Supplied data START

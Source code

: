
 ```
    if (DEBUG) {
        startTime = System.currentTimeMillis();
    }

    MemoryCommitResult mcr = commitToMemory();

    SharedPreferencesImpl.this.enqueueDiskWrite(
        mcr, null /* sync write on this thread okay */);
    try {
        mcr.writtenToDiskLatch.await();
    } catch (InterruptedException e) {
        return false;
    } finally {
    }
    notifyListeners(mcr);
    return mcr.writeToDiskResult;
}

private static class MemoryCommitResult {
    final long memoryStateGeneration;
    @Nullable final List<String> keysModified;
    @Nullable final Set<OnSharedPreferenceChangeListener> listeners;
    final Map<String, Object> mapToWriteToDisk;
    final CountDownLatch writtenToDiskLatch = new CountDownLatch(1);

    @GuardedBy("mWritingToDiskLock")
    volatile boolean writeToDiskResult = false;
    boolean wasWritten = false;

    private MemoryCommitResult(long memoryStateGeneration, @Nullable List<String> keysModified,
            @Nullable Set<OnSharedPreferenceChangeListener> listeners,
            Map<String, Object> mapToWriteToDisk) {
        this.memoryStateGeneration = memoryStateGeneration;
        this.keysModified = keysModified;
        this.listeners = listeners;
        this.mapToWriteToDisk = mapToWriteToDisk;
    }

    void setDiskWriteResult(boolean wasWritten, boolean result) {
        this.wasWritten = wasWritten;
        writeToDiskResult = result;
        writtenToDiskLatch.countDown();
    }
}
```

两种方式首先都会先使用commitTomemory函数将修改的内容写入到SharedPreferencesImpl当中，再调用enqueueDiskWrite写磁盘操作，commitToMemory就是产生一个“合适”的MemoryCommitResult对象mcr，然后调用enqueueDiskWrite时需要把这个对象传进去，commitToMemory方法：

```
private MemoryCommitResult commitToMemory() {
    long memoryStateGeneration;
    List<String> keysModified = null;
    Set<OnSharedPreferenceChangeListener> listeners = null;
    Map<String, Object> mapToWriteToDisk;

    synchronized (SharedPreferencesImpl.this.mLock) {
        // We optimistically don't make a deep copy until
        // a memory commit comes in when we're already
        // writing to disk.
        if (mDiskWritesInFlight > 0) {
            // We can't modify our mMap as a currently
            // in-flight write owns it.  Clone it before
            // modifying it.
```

Supplied data END

> Instructions to follow
Wherever a line in the records contains the word "wasWritten", copy that line.

> Task solution
    boolean wasWritten = false;
    void setDiskWriteResult(boolean wasWritten, boolean result) {
        this.wasWritten = wasWritten;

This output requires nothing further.